(Stored data entries)
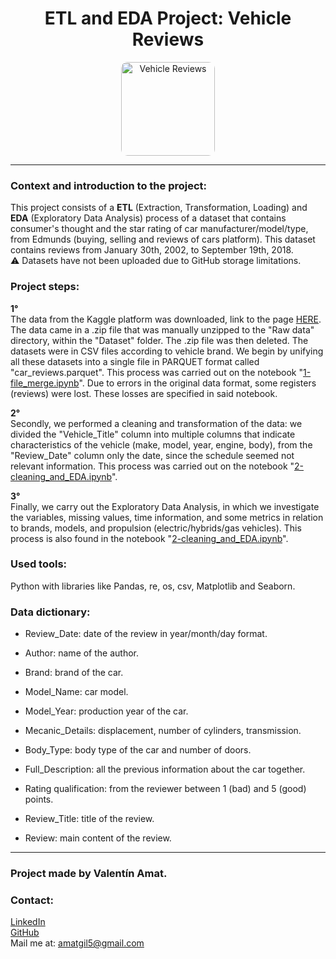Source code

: <h1 align="center">ETL and EDA Project: Vehicle Reviews</h1>
<p align="center">
  <img src="https://s19538.pcdn.co/wp-content/uploads/2018/01/Edmunds-Logo.jpg" alt="Vehicle Reviews" width=auto height="150" style="border-radius: 10px;">
</p>

<hr/>

<h3>Context and introduction to the project:</h3>

This project consists of a **ETL** (Extraction, Transformation, Loading) and **EDA** (Exploratory Data Analysis) process of a dataset that contains consumer's thought and the star rating of car manufacturer/model/type, from Edmunds (buying, selling and reviews of cars platform). This dataset contains reviews from January 30th, 2002, to September 19th, 2018.  
⚠️ Datasets have not been uploaded due to GitHub storage limitations.

<h3>Project steps:</h3>

**1°**  
The data from the Kaggle platform was downloaded, link to the page <a href="https://www.kaggle.com/datasets/ankkur13/edmundsconsumer-car-ratings-and-reviews">HERE</a>. The data came in a .zip file that was manually unzipped to the "Raw data" directory, within the "Dataset" folder. The .zip file was then deleted. The datasets were in CSV files according to vehicle brand. We begin by unifying all these datasets into a single file in PARQUET format called "car_reviews.parquet". This process was carried out on the notebook "[1-file_merge.ipynb](1-file_merge.ipynb)". Due to errors in the original data format, some registers (reviews) were lost. These losses are specified in said notebook.

**2°**  
Secondly, we performed a cleaning and transformation of the data: we divided the "Vehicle_Title" column into multiple columns that indicate characteristics of the vehicle (make, model, year, engine, body), from the "Review_Date" column only the date, since the schedule seemed not relevant information. This process was carried out on the notebook "[2-cleaning_and_EDA.ipynb](2-cleaning_and_EDA.ipynb)".  

**3°**  
Finally, we carry out the Exploratory Data Analysis, in which we investigate the variables, missing values, time information, and some metrics in relation to brands, models, and propulsion (electric/hybrids/gas vehicles). This process is also found in the notebook "[2-cleaning_and_EDA.ipynb](2-cleaning_and_EDA.ipynb)".

<h3>Used tools:</h3>  
Python with libraries like Pandas, re, os, csv, Matplotlib and Seaborn.

<h3>Data dictionary:</h3>

- Review_Date: date of the review in year/month/day format.

- Author: name of the author.

- Brand: brand of the car.

- Model_Name: car model.

- Model_Year: production year of the car.

- Mecanic_Details: displacement, number of cylinders, transmission.

- Body_Type: body type of the car and number of doors.

- Full_Description: all the previous information about the car together.

- Rating	qualification: from the reviewer between 1 (bad) and 5 (good) points.

- Review_Title: title of the review.

- Review: main content of the review.



<hr/>
<h3>Project made by Valentín Amat.</h3>
<h3>Contact:</h3>

<a href="https://www.linkedin.com/in/valentinamat">LinkedIn</a>  
<a href="https://github.com/ValentinAmat">GitHub</a>  
Mail me at: amatgil5@gmail.com
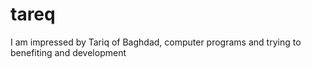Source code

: # tareq
I am impressed by Tariq of Baghdad, computer programs and trying to benefiting and development
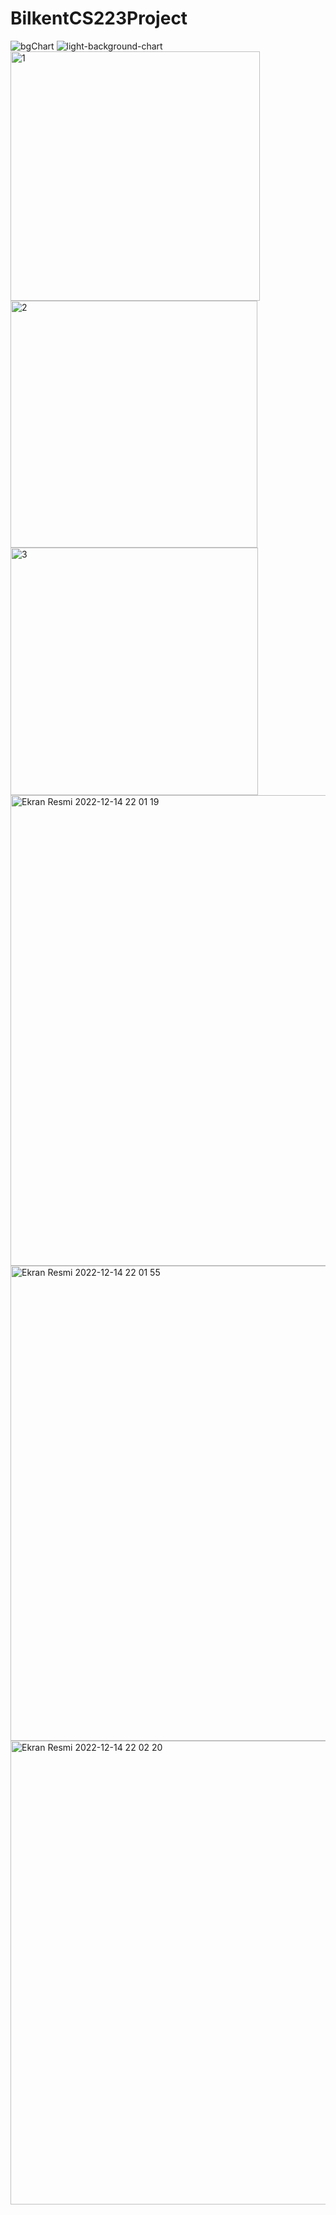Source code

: # BilkentCS223Project
![bgChart](https://user-images.githubusercontent.com/62260171/201941727-9d0f17d2-c3f8-49dc-97de-82cc37b6655c.jpg)
![light-background-chart](https://user-images.githubusercontent.com/62260171/201941864-3b2ca02c-70ac-4cf9-94be-9a81f608ba1a.jpg)
<img width="399" alt="1" src="https://user-images.githubusercontent.com/62260171/206475912-32234b30-8bcc-4ef8-80a7-86f9c1b07b0e.png">
<img width="395" alt="2" src="https://user-images.githubusercontent.com/62260171/206476146-ed15ee29-5f25-4fbc-880d-10e23a09477d.png">
<img width="396" alt="3" src="https://user-images.githubusercontent.com/62260171/206476162-97867b31-6195-4573-a79b-daeb91044f2e.png">
<img width="753" alt="Ekran Resmi 2022-12-14 22 01 19" src="https://user-images.githubusercontent.com/62260171/207688887-c5a6ba9f-b96d-4b8a-bdfb-bc94dae21594.png">
<img width="760" alt="Ekran Resmi 2022-12-14 22 01 55" src="https://user-images.githubusercontent.com/62260171/207688925-35367088-63c3-4f90-b904-4b0c9a4441f2.png">
<img width="742" alt="Ekran Resmi 2022-12-14 22 02 20" src="https://user-images.githubusercontent.com/62260171/207688980-087a6c17-c1af-49c6-befc-b3f0859166e1.png">
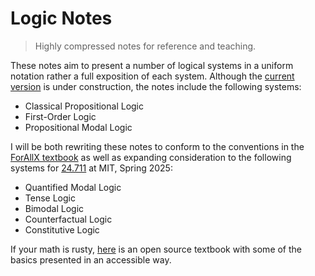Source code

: # Logic Notes

> Highly compressed notes for reference and teaching.

These notes aim to present a number of logical systems in a uniform notation rather a full exposition of each system.
Although the [current version](https://github.com/benbrastmckie/LogicNotes/blob/main/LogicNotesCurrent.pdf) is under construction, the notes include the following systems:

- Classical Propositional Logic
- First-Order Logic
- Propositional Modal Logic

I will be both rewriting these notes to conform to the conventions in the [ForAllX textbook](https://github.com/benbrastmckie/ForAllX) as well as expanding consideration to the following systems for [24.711](https://github.com/benbrastmckie/ModalHistory) at MIT, Spring 2025:

- Quantified Modal Logic
- Tense Logic
- Bimodal Logic
- Counterfactual Logic
- Constitutive Logic

If your math is rusty, [here](https://github.com/benbrastmckie/OpenLogic/tree/master/courses/sets-logic-computation) is an open source textbook with some of the basics presented in an accessible way.

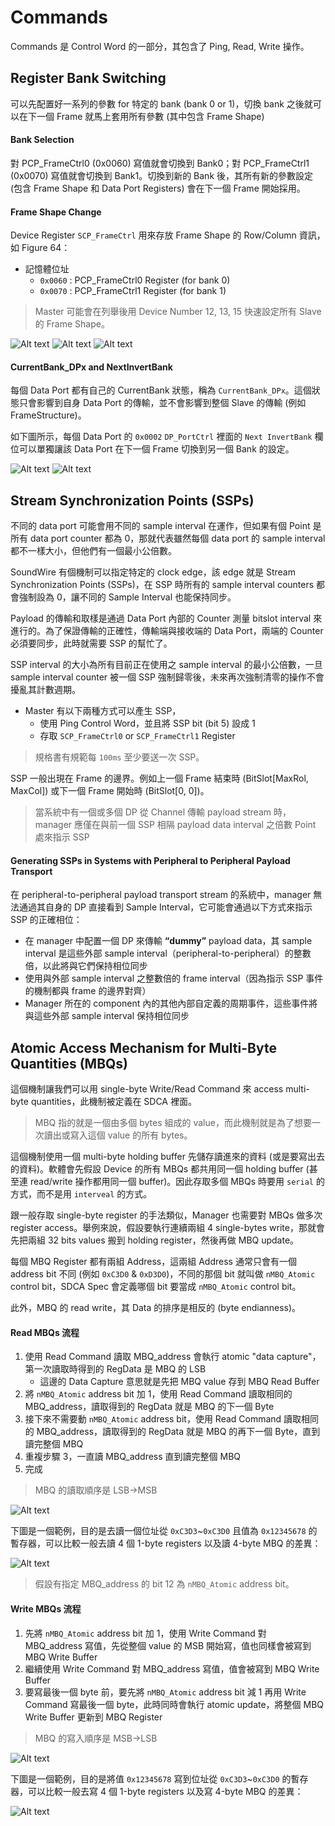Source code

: Commands
======

Commands 是 Control Word 的一部分，其包含了 Ping, Read, Write 操作。

Register Bank Switching
-------

可以先配置好一系列的參數 for 特定的 bank (bank 0 or 1)，切換 bank 之後就可以在下一個 Frame 就馬上套用所有參數 (其中包含 Frame Shape)

#### Bank Selection ####

對 PCP_FrameCtrl0 (0x0060) 寫值就會切換到 Bank0；對 PCP_FrameCtrl1 (0x0070) 寫值就會切換到 Bank1。切換到新的 Bank 後，其所有新的參數設定 (包含 Frame Shape 和 Data Port Registers) 會在下一個 Frame 開始採用。

#### Frame Shape Change ####

Device Register `SCP_FrameCtrl` 用來存放 Frame Shape 的 Row/Column 資訊，如 Figure 64：

- 記憶體位址
    - `0x0060` : PCP_FrameCtrl0 Register (for bank 0)
    - `0x0070` : PCP_FrameCtrl1 Register (for bank 1)

> Master 可能會在列舉後用 Device Number 12, 13, 15 快速設定所有 Slave 的 Frame Shape。

![Alt text](image/figure64.png)
![Alt text](image/figure64-2.png)
![Alt text](image/figure64-3.png)

#### CurrentBank_DPx and NextInvertBank ####

每個 Data Port 都有自己的 CurrentBank 狀態，稱為 `CurrentBank_DPx`。這個狀態只會影響到自身 Data Port 的傳輸，並不會影響到整個 Slave 的傳輸 (例如 FrameStructure)。

如下圖所示，每個 Data Port 的 `0x0002` `DP_PortCtrl` 裡面的 `Next InvertBank` 欄位可以單獨讓該 Data Port 在下一個 Frame 切換到另一個 Bank 的設定。

![Alt text](image/invert_bank-1.png)
![Alt text](image/invert_bank-2.png)

Stream Synchronization Points (SSPs)
-------

不同的 data port 可能會用不同的 sample interval 在運作，但如果有個 Point 是所有 data port counter 都為 0，那就代表雖然每個 data port 的 sample interval 都不一樣大小，但他們有一個最小公倍數。

SoundWire 有個機制可以指定特定的 clock edge，該 edge 就是 Stream Synchronization Points (SSPs)，在 SSP 時所有的 sample interval counters 都會強制設為 0，讓不同的 Sample Interval 也能保持同步。

Payload 的傳輸和取樣是通過 Data Port 內部的 Counter 測量 bitslot interval 來進行的。為了保證傳輸的正確性，傳輸端與接收端的 Data Port，兩端的 Counter 必須要同步，此時就需要 SSP 的幫忙了。

SSP interval 的大小為所有目前正在使用之 sample interval 的最小公倍數，一旦 sample interval counter 被一個 SSP 強制歸零後，未來再次強制清零的操作不會擾亂其計數週期。

- Master 有以下兩種方式可以產生 SSP，
    - 使用 Ping Control Word，並且將 SSP bit (bit 5) 設成 1
    - 存取 `SCP_FrameCtrl0` or `SCP_FrameCtrl1` Register

> 規格書有規範每 `100ms` 至少要送一次 SSP。

SSP 一般出現在 Frame 的邊界。例如上一個 Frame 結束時 (BitSlot[MaxRol, MaxCol]) 或下一個 Frame 開始時 (BitSlot[0, 0])。

> 當系統中有一個或多個 DP 從 Channel 傳輸 payload stream 時，manager 應僅在與前一個 SSP 相隔 payload data interval 之倍數 Point 處來指示 SSP

#### Generating SSPs in Systems with Peripheral to Peripheral Payload Transport ####

在 peripheral-to-peripheral payload transport stream 的系統中，manager 無法通過其自身的 DP 直接看到 Sample Interval，它可能會通過以下方式來指示 SSP 的正確相位：
- 在 manager 中配置一個 DP 來傳輸 **“dummy”** payload data，其 sample interval 是這些外部 sample interval（peripheral-to-peripheral）的整數倍，以此將與它們保持相位同步
- 使用與外部 sample interval 之整數倍的 frame interval（因為指示 SSP 事件的機制都與 frame 的邊界對齊）
- Manager 所在的 component 內的其他內部自定義的周期事件，這些事件將與這些外部 sample interval 保持相位同步

Atomic Access Mechanism for Multi-Byte Quantities (MBQs)
-------

這個機制讓我們可以用 single-byte Write/Read Command 來 access multi-byte quantities，此機制被定義在 SDCA 裡面。

> MBQ 指的就是一個由多個 bytes 組成的 value，而此機制就是為了想要一次讀出或寫入這個 value 的所有 bytes。

這個機制使用一個 multi-byte holding buffer 先儲存讀進來的資料 (或是要寫出去的資料)。軟體會先假設 Device 的所有 MBQs 都共用同一個 holding buffer (甚至連 read/write 操作都用同一個 buffer)。因此存取多個 MBQs 時要用 `serial` 的方式，而不是用 `interveal` 的方式。

跟一般存取 single-byte register 的手法類似，Manager 也需要對 MBQs 做多次 register access。舉例來說，假設要執行連續兩組 4 single-bytes write，那就會先把兩組 32 bits values 搬到 holding register，然後再做 MBQ update。

每個 MBQ Register 都有兩組 Address，這兩組 Address 通常只會有一個 address bit 不同 (例如 `0xC3D0` & `0xD3D0`)，不同的那個 bit 就叫做 `nMBQ_Atomic` control bit，SDCA Spec 會定義哪個 bit 要當成 `nMBQ_Atomic` control bit。

此外，MBQ 的 read write，其 Data 的排序是相反的 (byte endianness)。

#### Read MBQs 流程 ####

1. 使用 Read Command 讀取 MBQ_address 會執行 atomic "data capture"，第一次讀取時得到的 RegData 是 MBQ 的 LSB
    - 這邊的 Data Capture 意思就是先把 MBQ value 存到 MBQ Read Buffer
2. 將 `nMBQ_Atomic` address bit 加 1，使用 Read Command 讀取相同的 MBQ_address，讀取得到的 RegData 就是 MBQ 的下一個 Byte
3. 接下來不需要動 `nMBQ_Atomic` address bit，使用 Read Command 讀取相同的 MBQ_address，讀取得到的 RegData 就是 MBQ 的再下一個 Byte，直到讀完整個 MBQ
4. 重複步驟 3，一直讀 MBQ_address 直到讀完整個 MBQ
5. 完成

> MBQ 的讀取順序是 LSB->MSB

![Alt text](image/figure39.png)

下圖是一個範例，目的是去讀一個位址從 `0xC3D3`~`0xC3D0` 且值為 `0x12345678` 的暫存器，可以比較一般去讀 4 個 1-byte registers 以及讀 4-byte MBQ 的差異：

![Alt text](image/figure39-2.png)

> 假設有指定 MBQ_address 的 bit 12 為 `nMBQ_Atomic` address bit。

#### Write MBQs 流程 ####

1. 先將 `nMBQ_Atomic` address bit 加 1，使用 Write Command 對 MBQ_address 寫值，先從整個 value 的 MSB 開始寫，值也同樣會被寫到 MBQ Write Buffer
2. 繼續使用 Write Command 對 MBQ_address 寫值，值會被寫到 MBQ Write Buffer
3. 要寫最後一個 byte 前，要先將 `nMBQ_Atomic` address bit 減 1 再用 Write Command 寫最後一個 byte，此時同時會執行 atomic update，將整個 MBQ Write Buffer 更新到 MBQ Register

> MBQ 的寫入順序是 MSB->LSB

![Alt text](image/figure40.png)

下圖是一個範例，目的是將值 `0x12345678` 寫到位址從 `0xC3D3`~`0xC3D0` 的暫存器，可以比較一般去寫 4 個 1-byte registers 以及寫 4-byte MBQ 的差異：

![Alt text](image/figure40-2.png)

Task goal
Copy out all the lines of the records that include "type".

Expected answer
This project consists of a **ETL** (Extraction, Transformation, Loading) and **EDA** (Exploratory Data Analysis) process of a dataset that contains consumer's thought and the star rating of car manufacturer/model/type, from Edmunds (buying, selling and reviews of cars platform). This dataset contains reviews from January 30th, 2002, to September 19th, 2018.  
- Body_Type: body type of the car and number of doors.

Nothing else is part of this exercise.